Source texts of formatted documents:
----------------

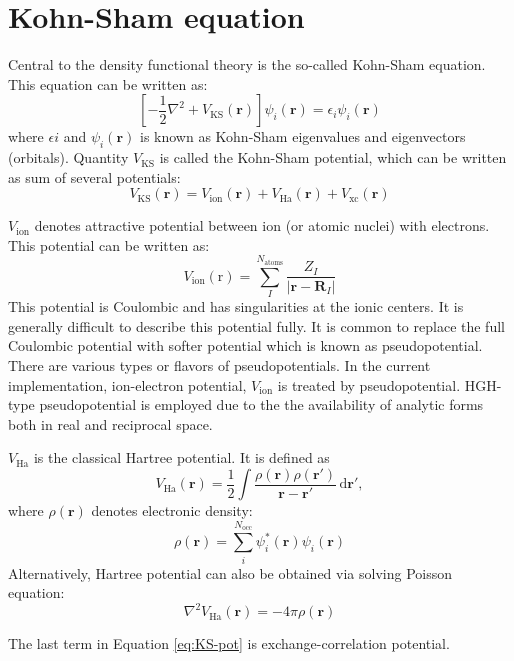 \section{Kohn-Sham equation}

Central to the density functional theory is the so-called Kohn-Sham
equation.
This equation can be written as:
\begin{equation}
\left[
-\frac{1}{2}\nabla^2  + V_{\mathrm{KS}}(\mathbf{r})
\right] \psi_{i}(\mathbf{r}) =
\epsilon_{i}\psi_{i}(\mathbf{r})
\end{equation}
where $\epsilon{i}$ and $\psi_{i}(\mathbf{r})$ is known as Kohn-Sham
eigenvalues and eigenvectors (orbitals).
Quantity $V_{\mathrm{KS}}$ is called the Kohn-Sham potential, which can be
written as sum of several potentials:
\begin{equation}
V_{\mathrm{KS}}(\mathbf{r}) = V_{\mathrm{ion}}(\mathbf{r}) + V_{\mathrm{Ha}}(\mathbf{r})
+ V_{\mathrm{xc}}(\mathbf{r})
\label{eq:KS-pot}
\end{equation}

$V_{\mathrm{ion}}$ denotes attractive potential between ion (or atomic nuclei)
with electrons. This potential can be written as:
\begin{equation}
V_{\mathrm{ion}}(\mathrm{r}) =
\sum_{I}^{N_{\mathrm{atoms}}}
\frac{Z_{I}}{ \left| \mathbf{r} - \mathbf{R}_{I} \right| }
\end{equation}
This potential is Coulombic and has singularities
at the ionic centers. It is generally difficult to describe this
potential fully. It is common to replace the full Coulombic potential
with softer potential which is known as pseudopotential.
There are various types or flavors of pseudopotentials.
In the current implementation, ion-electron potential, $V_{\mathrm{ion}}$
is treated by pseudopotential. HGH-type pseudopotential is employed due to the
the availability of analytic forms both in real and reciprocal space.

$V_{\mathrm{Ha}}$ is the classical Hartree potential. It is defined as
\begin{equation}
V_{\mathrm{Ha}}(\mathbf{r}) = \frac{1}{2} \int
\frac{ \rho(\mathbf{r}) \rho(\mathbf{r}')}
{\mathbf{r} - \mathbf{r}'}\,\mathrm{d}\mathbf{r}',
\end{equation}
where $\rho(\mathbf{r})$ denotes electronic density:
\begin{equation}
\rho(\mathbf{r}) = \sum_{i}^{N_{\mathrm{occ}}}
\psi^{*}_{i}(\mathbf{r}) \psi_{i}(\mathbf{r})
\end{equation}
Alternatively, Hartree potential can also be obtained via solving Poisson equation:
\begin{equation}
\nabla^{2} V_{\mathrm{Ha}}(\mathbf{r}) = -4\pi \rho(\mathbf{r})
\end{equation}

The last term in Equation \eqref{eq:KS-pot} is exchange-correlation potential.

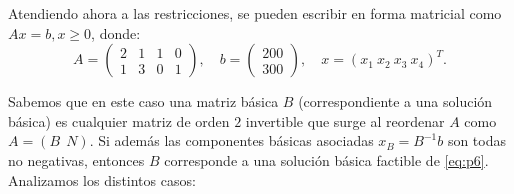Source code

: \documentclass[11pt,a4paper]{article}
\begin{document}
Atendiendo ahora a las restricciones, se pueden escribir en forma matricial como $Ax=b, x\geq 0$, donde:
\[
A=\begin{pmatrix}
  2 & 1 & 1 & 0\\
  1 & 3 & 0 & 1
\end{pmatrix}, \quad b = \begin{pmatrix}
  200\\300
\end{pmatrix}, \quad x= (x_1 \ x_2 \ x_3 \ x_4)^T.
\]

Sabemos que en este caso una matriz básica $B$ (correspondiente a una solución básica) es cualquier matriz de orden $2$ invertible que surge al reordenar $A$ como $A=(B \ \ N)$. Si además las componentes básicas asociadas $x_B=B^{-1}b$ son todas no negativas, entonces $B$ corresponde a una solución básica factible de \eqref{eq:p6}. Analizamos los distintos casos:
\end{document}
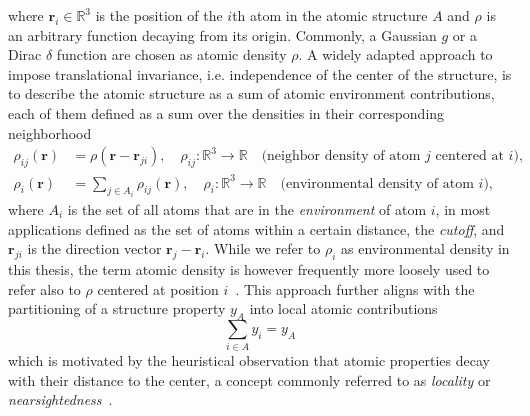 where $\mathbf{r}_i\in\mathbb{R}^3$ is the position of the $i$th atom in the atomic structure $A$ and $\rho$ is an arbitrary function decaying from its origin. 
Commonly, a Gaussian $g$ or a Dirac $\delta$ function are chosen as atomic density $\rho$.
A widely adapted approach to impose translational invariance, i.e. independence of the center of the structure, is to describe the atomic structure as a sum of atomic environment contributions, each of them defined as a sum over the densities in their corresponding neighborhood
\begin{subequations}
\begin{align}
  \rho_{ij}(\mathbf{r}) &= \rho(\mathbf{r}-\mathbf{r}_{ji}),\quad \rho_{ij}:\mathbb{R}^3\rightarrow\mathbb{R}\quad\text{(neighbor density of atom $j$ centered at $i$)},
  \label{eq:neighbor_density} \\
  \rho_i(\mathbf{r}) &= \sum_{j\in A_i} \rho_{ij}(\mathbf{r}),\quad \rho_i:\mathbb{R}^3\rightarrow\mathbb{R}\quad\text{(environmental density of atom $i$)},
  \label{eq:density_atomic_contributions}
\end{align}
\end{subequations}
where $A_i$ is the set of all atoms that are in the \emph{environment} of atom
$i$, in most applications defined as the set of atoms within a certain distance, the
\emph{cutoff}, and $\mathbf{r}_{ji}$ is the direction vector $\mathbf{r}_j-\mathbf{r}_i$. 
While we refer to $\rho_i$ as environmental density in this thesis, the term atomic density is however frequently more loosely used to refer also to $\rho$ centered at position $i$~\cite{musil2021physics}.
This approach further aligns with the partitioning of a structure property $y_A$ into local atomic contributions
\begin{equation}
  \label{eq:structural_separation}
  \sum_{i\in A} y_i = y_A
\end{equation}
which is motivated by the heuristical observation that atomic properties decay with their distance to the center, a concept commonly referred to as \emph{locality} or \emph{nearsightedness}~\cite{prodan2005nearsightedness}.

----------------

* **Action item**
Search the entries for the word "describe" and gather every line where it appears.

* **Task response**
at the ionic centers. It is generally difficult to describe this
A widely adapted approach to impose translational invariance, i.e. independence of the center of the structure, is to describe the atomic structure as a sum of atomic environment contributions, each of them defined as a sum over the densities in their corresponding neighborhood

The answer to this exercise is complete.